Port of Indiana-Mount Vernon in Mount Vernon, Indiana, U.S.
CGB’s processing plant was built in 1997. The facility currently has upright grain storage capacity of 4.317 million bushels and flat storage capacity of 1.002 million bushels, according to the
2016 Grain & Milling Annual. It processes soybeans into soybean meal, soybean oil and soy hull pellets for both food and industrial uses.
Since its initial construction, the plant has continued to increase its capacity. With the most recent expansion, the plant will have more than doubled its original size. According to CGB, one bushel of soybeans may produce 11 pounds of soy oil, which is commonly used for cooking, biodiesel and other industrial applications, and nearly 49 pounds of soymeal and soy hulls, which serve feed mills, poultry manufacturers and hog farmers.
“CGB is excited to announce the growth of its Mount Vernon location,” said Steve O’Nan, senior vice-president of CGB. “The soybean processing industry is very competitive, and this investment will allow us to remain competitive in the future. We are proud to be a part of Indiana agriculture and, with this expansion, will remain an important part of southwest Indiana’s agriculture community for many years to come.”
The company’s expansion will increase servicing opportunities for Indiana’s soybean farmers and increase product supply for agribusiness customers, according to the Indiana Economic Development Corp. Soybeans are the second-most planted field crop in the United States, and Indiana ranks third in the country for soybean production.
“Whenever and wherever we can, we seek to add value to our commodity products, and CGB’s expansion represents just that,” said Ted McKinney, director of the Indiana State Department of Agriculture. “With increased processing capabilities, this will strengthen the Indiana soybean industry and afford more opportunities for farmers in southern parts of the state. This is welcomed news for Indiana agriculture.”

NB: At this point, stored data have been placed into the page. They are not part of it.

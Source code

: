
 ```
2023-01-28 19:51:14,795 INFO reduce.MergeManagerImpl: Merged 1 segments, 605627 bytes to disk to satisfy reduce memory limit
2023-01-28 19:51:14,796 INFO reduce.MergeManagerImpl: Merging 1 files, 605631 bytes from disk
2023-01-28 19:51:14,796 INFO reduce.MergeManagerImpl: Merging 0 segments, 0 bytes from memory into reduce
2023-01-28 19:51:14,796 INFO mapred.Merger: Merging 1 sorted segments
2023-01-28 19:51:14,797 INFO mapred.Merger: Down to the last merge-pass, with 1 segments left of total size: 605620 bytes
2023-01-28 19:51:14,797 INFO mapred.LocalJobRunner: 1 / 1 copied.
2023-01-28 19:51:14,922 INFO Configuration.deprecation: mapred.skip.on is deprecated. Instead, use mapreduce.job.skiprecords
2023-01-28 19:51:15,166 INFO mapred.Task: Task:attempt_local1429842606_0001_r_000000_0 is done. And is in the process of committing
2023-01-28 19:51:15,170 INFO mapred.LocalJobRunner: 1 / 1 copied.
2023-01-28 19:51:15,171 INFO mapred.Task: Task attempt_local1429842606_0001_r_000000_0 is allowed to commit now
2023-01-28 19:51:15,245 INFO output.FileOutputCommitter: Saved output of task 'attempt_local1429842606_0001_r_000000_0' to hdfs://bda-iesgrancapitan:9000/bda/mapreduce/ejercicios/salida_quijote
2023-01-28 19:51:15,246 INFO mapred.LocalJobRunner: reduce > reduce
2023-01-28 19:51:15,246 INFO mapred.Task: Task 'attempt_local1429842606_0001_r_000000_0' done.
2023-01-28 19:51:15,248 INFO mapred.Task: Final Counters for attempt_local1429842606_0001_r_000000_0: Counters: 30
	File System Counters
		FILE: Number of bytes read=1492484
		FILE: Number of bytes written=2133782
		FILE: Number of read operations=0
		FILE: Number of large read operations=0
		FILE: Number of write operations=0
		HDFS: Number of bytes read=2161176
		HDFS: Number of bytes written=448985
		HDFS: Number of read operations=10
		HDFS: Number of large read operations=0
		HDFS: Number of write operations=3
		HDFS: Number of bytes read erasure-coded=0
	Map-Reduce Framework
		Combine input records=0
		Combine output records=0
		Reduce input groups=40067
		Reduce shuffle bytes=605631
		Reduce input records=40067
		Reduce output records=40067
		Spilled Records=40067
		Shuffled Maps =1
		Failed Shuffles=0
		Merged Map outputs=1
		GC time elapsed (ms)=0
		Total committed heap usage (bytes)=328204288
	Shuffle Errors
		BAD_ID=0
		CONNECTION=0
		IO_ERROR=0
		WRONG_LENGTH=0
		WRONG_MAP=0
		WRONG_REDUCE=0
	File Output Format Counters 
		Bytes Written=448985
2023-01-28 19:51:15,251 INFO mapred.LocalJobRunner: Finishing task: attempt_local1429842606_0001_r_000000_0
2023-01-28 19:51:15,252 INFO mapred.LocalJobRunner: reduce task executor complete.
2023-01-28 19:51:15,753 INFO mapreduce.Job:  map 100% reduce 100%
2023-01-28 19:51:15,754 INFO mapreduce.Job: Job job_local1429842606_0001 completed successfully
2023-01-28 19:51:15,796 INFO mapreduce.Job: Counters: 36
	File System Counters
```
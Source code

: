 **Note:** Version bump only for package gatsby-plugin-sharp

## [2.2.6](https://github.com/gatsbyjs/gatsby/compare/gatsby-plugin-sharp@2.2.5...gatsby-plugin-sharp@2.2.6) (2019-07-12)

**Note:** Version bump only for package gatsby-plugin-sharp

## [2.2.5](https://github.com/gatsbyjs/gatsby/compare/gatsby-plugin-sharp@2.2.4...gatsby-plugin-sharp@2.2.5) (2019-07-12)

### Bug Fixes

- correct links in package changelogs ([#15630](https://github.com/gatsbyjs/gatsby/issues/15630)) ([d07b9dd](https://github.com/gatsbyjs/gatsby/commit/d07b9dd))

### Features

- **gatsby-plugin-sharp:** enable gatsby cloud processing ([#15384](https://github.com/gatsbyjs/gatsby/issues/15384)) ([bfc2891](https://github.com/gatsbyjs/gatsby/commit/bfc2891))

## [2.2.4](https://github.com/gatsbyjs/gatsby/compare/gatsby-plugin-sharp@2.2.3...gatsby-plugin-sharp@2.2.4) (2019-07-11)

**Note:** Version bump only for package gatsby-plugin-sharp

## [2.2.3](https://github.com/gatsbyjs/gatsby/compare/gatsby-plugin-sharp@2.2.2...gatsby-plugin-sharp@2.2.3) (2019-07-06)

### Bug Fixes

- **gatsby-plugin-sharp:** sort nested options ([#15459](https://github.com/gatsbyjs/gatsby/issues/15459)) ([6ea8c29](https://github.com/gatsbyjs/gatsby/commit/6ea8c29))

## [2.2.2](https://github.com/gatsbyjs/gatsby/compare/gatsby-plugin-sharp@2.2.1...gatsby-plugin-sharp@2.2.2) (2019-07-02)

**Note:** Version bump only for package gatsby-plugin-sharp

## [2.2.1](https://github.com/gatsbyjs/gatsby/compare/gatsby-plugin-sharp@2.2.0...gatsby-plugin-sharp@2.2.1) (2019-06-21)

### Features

CGB is headquartered just outside New Orleans, Louisiana, U.S., and is jointly owned by two Japanese organizations – Itochu Corporation and ZEN-NOH, a federation of agricultural cooperatives. The company’s Posey County facility is the only processing facility owned by the company, and its strategic location allows for multiple logistics options, including inbound and outbound barge, rail and truck transportation as well as outbound container shipping options. Approximately 60% of the facility’s volume is shipped via barge, utilizing the Port of Indiana-Mount Vernon.
“CGB is an outstanding company and this expansion makes a powerful statement about its commitment to a strong future for soybean processing in southwest Indiana,” said Phil Wilzbacher, port director at the Port of Indiana-Mount Vernon. “No other company has harnessed the logistics benefits of the Ohio River to serve the Indiana agriculture community better than CGB. This long-term Ports of Indiana partner has fully leveraged our port’s barge and rail connections to develop significant competitive advantages, which has guided its continued growth and investment in southwest Indiana.”
CGB Enterprises Inc. provides an array of services for producers, from buying, storing, selling and shipping of the crop, to financing and risk management. Natural extensions have included soybean processing, fertilizer products, as well as global transportation and logistics operations. The company has a network of nearly 100 grain elevators and terminals and serves food and feed customers in the U.S. and around the world and employs more than 2,500 associates in the country.
The Port of Indiana-Mountain Vernon transports product via water, road and rail. More than 3,600 barges, 160,000 trucks and 37,000 railcars pass through the port each year moving more than 4 million tonnes of cargo.
The Indiana Economic Development Corporation offered Consolidated Grain and Barge up to $45,000 in conditional tax credits based on the company’s investment plans. The tax credits are performance-based, meaning until Indiana residents are hired, the company is not eligible to claim incentives. Posey County approved additional incentives at the request of the Posey County Indiana Economic Development Partnership.